▸ WORK INSTRUCTION
Starting at the top of the listing, extract every line up to and including the one with "- Pipelining improves". Pictures stay out of the copy.

+++ SUPPLIED MATERIAL +++

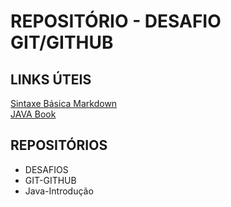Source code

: # REPOSITÓRIO - DESAFIO GIT/GITHUB

## LINKS ÚTEIS
[Sintaxe Básica Markdown](https://www.markdownguide.org/basic-syntax)  
[JAVA Book](https://glysns.gitbook.io/java-basico/)

## REPOSITÓRIOS

- DESAFIOS
- GIT-GITHUB
- Java-Introdução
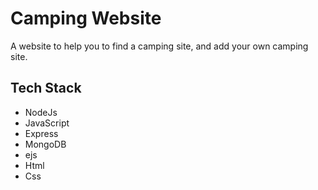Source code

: # Camping Website
A website to help you to find a camping site, and add your own camping site.

## Tech Stack
- NodeJs
- JavaScript
- Express
- MongoDB
- ejs
- Html
- Css
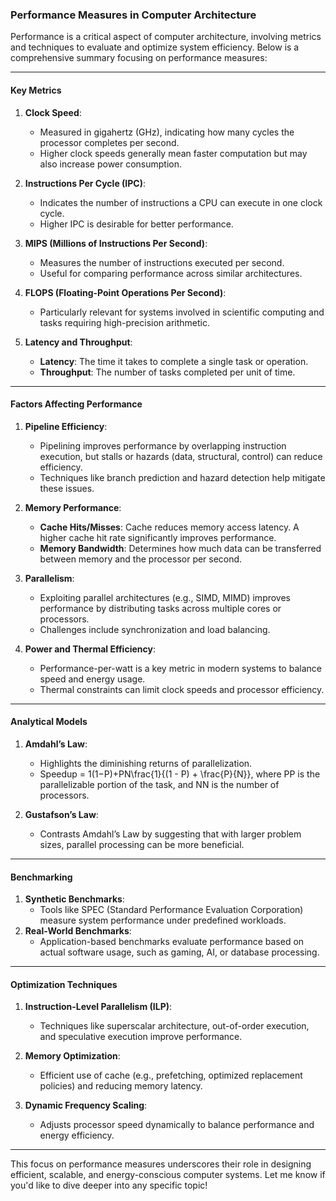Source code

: ### **Performance Measures in Computer Architecture**

Performance is a critical aspect of computer architecture, involving metrics and techniques to evaluate and optimize system efficiency. Below is a comprehensive summary focusing on performance measures:

---

#### **Key Metrics**

1. **Clock Speed**:
    
    - Measured in gigahertz (GHz), indicating how many cycles the processor completes per second.
    - Higher clock speeds generally mean faster computation but may also increase power consumption.
2. **Instructions Per Cycle (IPC)**:
    
    - Indicates the number of instructions a CPU can execute in one clock cycle.
    - Higher IPC is desirable for better performance.
3. **MIPS (Millions of Instructions Per Second)**:
    
    - Measures the number of instructions executed per second.
    - Useful for comparing performance across similar architectures.
4. **FLOPS (Floating-Point Operations Per Second)**:
    
    - Particularly relevant for systems involved in scientific computing and tasks requiring high-precision arithmetic.
5. **Latency and Throughput**:
    
    - **Latency**: The time it takes to complete a single task or operation.
    - **Throughput**: The number of tasks completed per unit of time.

---

#### **Factors Affecting Performance**

1. **Pipeline Efficiency**:
    
    - Pipelining improves performance by overlapping instruction execution, but stalls or hazards (data, structural, control) can reduce efficiency.
    - Techniques like branch prediction and hazard detection help mitigate these issues.
2. **Memory Performance**:
    
    - **Cache Hits/Misses**: Cache reduces memory access latency. A higher cache hit rate significantly improves performance.
    - **Memory Bandwidth**: Determines how much data can be transferred between memory and the processor per second.
3. **Parallelism**:
    
    - Exploiting parallel architectures (e.g., SIMD, MIMD) improves performance by distributing tasks across multiple cores or processors.
    - Challenges include synchronization and load balancing.
4. **Power and Thermal Efficiency**:
    
    - Performance-per-watt is a key metric in modern systems to balance speed and energy usage.
    - Thermal constraints can limit clock speeds and processor efficiency.

---

#### **Analytical Models**

1. **Amdahl’s Law**:
    
    - Highlights the diminishing returns of parallelization.
    - Speedup = 1(1−P)+PN\frac{1}{(1 - P) + \frac{P}{N}}, where PP is the parallelizable portion of the task, and NN is the number of processors.
2. **Gustafson’s Law**:
    
    - Contrasts Amdahl’s Law by suggesting that with larger problem sizes, parallel processing can be more beneficial.

---

#### **Benchmarking**

1. **Synthetic Benchmarks**:
    - Tools like SPEC (Standard Performance Evaluation Corporation) measure system performance under predefined workloads.
2. **Real-World Benchmarks**:
    - Application-based benchmarks evaluate performance based on actual software usage, such as gaming, AI, or database processing.

---

#### **Optimization Techniques**

1. **Instruction-Level Parallelism (ILP)**:
    
    - Techniques like superscalar architecture, out-of-order execution, and speculative execution improve performance.
2. **Memory Optimization**:
    
    - Efficient use of cache (e.g., prefetching, optimized replacement policies) and reducing memory latency.
3. **Dynamic Frequency Scaling**:
    
    - Adjusts processor speed dynamically to balance performance and energy efficiency.

---

This focus on performance measures underscores their role in designing efficient, scalable, and energy-conscious computer systems. Let me know if you'd like to dive deeper into any specific topic!
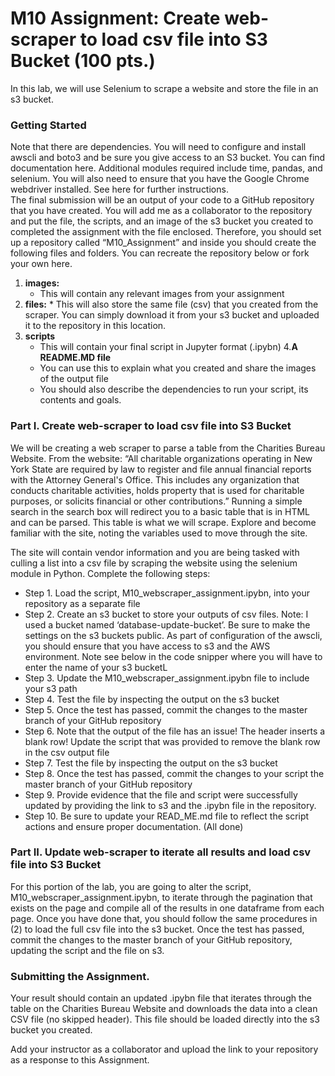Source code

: # M10 Assignment: Create web-scraper to load csv file into S3 Bucket (100 pts.)
In this lab, we will use Selenium to scrape a website and store the file in an s3 bucket.

### Getting Started
Note that there are dependencies. You will need to configure and install awscli and boto3 and be sure you give access to an S3 bucket. You can find documentation here. Additional modules required include time, pandas, and selenium. You will also need to ensure that you have the Google Chrome webdriver installed. See here for further instructions.  
The final submission will be an output of your code to a GitHub repository that you have created. You will add me as a collaborator to the repository and put the file, the scripts, and an image of the s3 bucket you created to completed the assignment with the file enclosed. 
Therefore, you should set up a repository called “M10_Assignment” and inside you should create the following files and folders. You can recreate the repository below or fork your own here.

1. **images:**
	* This will contain any relevant images from your assignment
2. **files:**
        * This will also store the same file (csv) that you created from the scraper. You can simply download it from your s3 bucket and uploaded it to the repository in this location. 
3. **scripts**
	* This will contain your final script in Jupyter format (.ipybn)
4.**A README.MD file**
	* You can use this to explain what you created and share the images of the output file
	* You should also describe the dependencies to run your script, its contents and goals. 
 
### Part I. Create web-scraper to load csv file into S3 Bucket 
We will be creating a web scraper to parse a table from the Charities Bureau Website. From the website: “All charitable organizations operating in New York State are required by law to register and file annual financial reports with the Attorney General's Office. This includes any organization that conducts charitable activities, holds property that is used for charitable purposes, or solicits financial or other contributions.”
Running a simple search in the search box will redirect you to a basic table that is in HTML and can be parsed. This table is what we will scrape. Explore and become familiar with the site, noting the variables used to move through the site.
   
The site will contain vendor information and you are being tasked with culling a list into a csv file by scraping the website using the selenium module in Python. 
Complete the following steps: 
* Step 1. Load the script, M10_webscraper_assignment.ipybn, into your repository as a separate file
* Step 2. Create an s3 bucket to store your outputs of csv files. Note: I used a bucket named ‘database-update-bucket’. Be sure to make the settings on the s3 buckets public. As part of configuration of the awscli, you should ensure that you have access to s3 and the AWS environment. Note see below in the code snipper where you will have to enter the name of your s3 bucketL
* Step 3. Update the M10_webscraper_assignment.ipybn file to include your s3 path
* Step 4. Test the file by inspecting the output on the s3 bucket
* Step 5. Once the test has passed, commit the changes to the master branch of your GitHub repository
* Step 6. Note that the output of the file has an issue! The header inserts a blank row! Update the script that was provided to remove the blank row in the csv output file 
* Step 7. Test the file by inspecting the output on the s3 bucket
* Step 8. Once the test has passed, commit the changes to your script the master branch of your GitHub repository
* Step 9. Provide evidence that the file and script were successfully updated by providing the link to s3 and the .ipybn file in the repository. 
* Step 10. Be sure to update your READ_ME.md file to reflect the script actions and ensure proper documentation.
(All done)

### Part II. Update web-scraper to iterate all results and load csv file into S3 Bucket
For this portion of the lab, you are going to alter the script, M10_webscraper_assignment.ipybn, to iterate through the pagination that exists on the page and compile all of the results in one dataframe from each page. Once you have done that, you should follow the same procedures in (2) to load the full csv file into the s3 bucket. 
Once the test has passed, commit the changes to the master branch of your GitHub repository, updating the script and the file on s3.  
### Submitting the Assignment.
Your result should contain an updated .ipybn file that iterates through the table on the Charities Bureau Website and downloads the data into a clean CSV file (no skipped header). This file should be loaded directly into the s3 bucket you created. 

Add your instructor as a collaborator and upload the link to your repository as a response to this Assignment. 
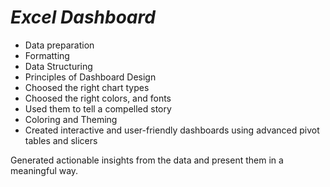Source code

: # ***Excel Dashboard***
- Data preparation
- Formatting
- Data Structuring
- Principles of Dashboard Design
- Choosed the right chart types
- Choosed the right colors, and fonts
- Used them to tell a compelled story
- Coloring and Theming
- Created interactive and user-friendly dashboards using advanced pivot tables and slicers

Generated actionable insights from the data and present them in a meaningful way.

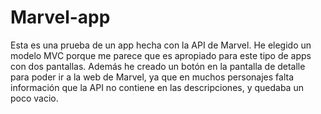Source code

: # Marvel-app

Esta es una prueba de un app hecha con la API de Marvel. He elegido un modelo MVC porque me parece que es apropiado para este tipo de apps con dos pantallas.
Además he creado un botón en la pantalla de detalle para poder ir a la web de Marvel, ya que en muchos personajes falta información que la API no contiene en las descripciones, y quedaba un poco vacio.
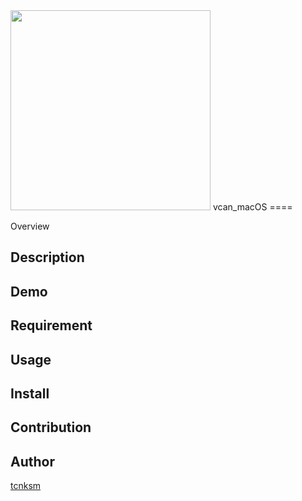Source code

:<img src="https://user-images.githubusercontent.com/27995559/50041683-d5e50e00-009b-11e9-8f41-d0c049aa37dd.png" width="320px">
vcan_macOS
====

Overview

## Description

## Demo

## Requirement

## Usage

## Install

## Contribution

## Author

[tcnksm](https://github.com/ohirangosta)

+++

▸ RESULT OF THE EXERCISE
Source code

: # REPOSITÓRIO - DESAFIO GIT/GITHUB

## LINKS ÚTEIS
[Sintaxe Básica Markdown](https://www.markdownguide.org/basic-syntax)  
[JAVA Book](https://glysns.gitbook.io/java-basico/)

## REPOSITÓRIOS

- DESAFIOS
- GIT-GITHUB
- Java-Introdução
Source code

: # Camping Website
A website to help you to find a camping site, and add your own camping site.

## Tech Stack
- NodeJs
- JavaScript
- Express
- MongoDB
- ejs
- Html
- Css
Source code

: ### **Performance Measures in Computer Architecture**

Performance is a critical aspect of computer architecture, involving metrics and techniques to evaluate and optimize system efficiency. Below is a comprehensive summary focusing on performance measures:

---

#### **Key Metrics**

1. **Clock Speed**:
    
    - Measured in gigahertz (GHz), indicating how many cycles the processor completes per second.
    - Higher clock speeds generally mean faster computation but may also increase power consumption.
2. **Instructions Per Cycle (IPC)**:
    
    - Indicates the number of instructions a CPU can execute in one clock cycle.
    - Higher IPC is desirable for better performance.
3. **MIPS (Millions of Instructions Per Second)**:
    
    - Measures the number of instructions executed per second.
    - Useful for comparing performance across similar architectures.
4. **FLOPS (Floating-Point Operations Per Second)**:
    
    - Particularly relevant for systems involved in scientific computing and tasks requiring high-precision arithmetic.
5. **Latency and Throughput**:
    
    - **Latency**: The time it takes to complete a single task or operation.
    - **Throughput**: The number of tasks completed per unit of time.

---

#### **Factors Affecting Performance**

1. **Pipeline Efficiency**:
    
    - Pipelining improves performance by overlapping instruction execution, but stalls or hazards (data, structural, control) can reduce efficiency.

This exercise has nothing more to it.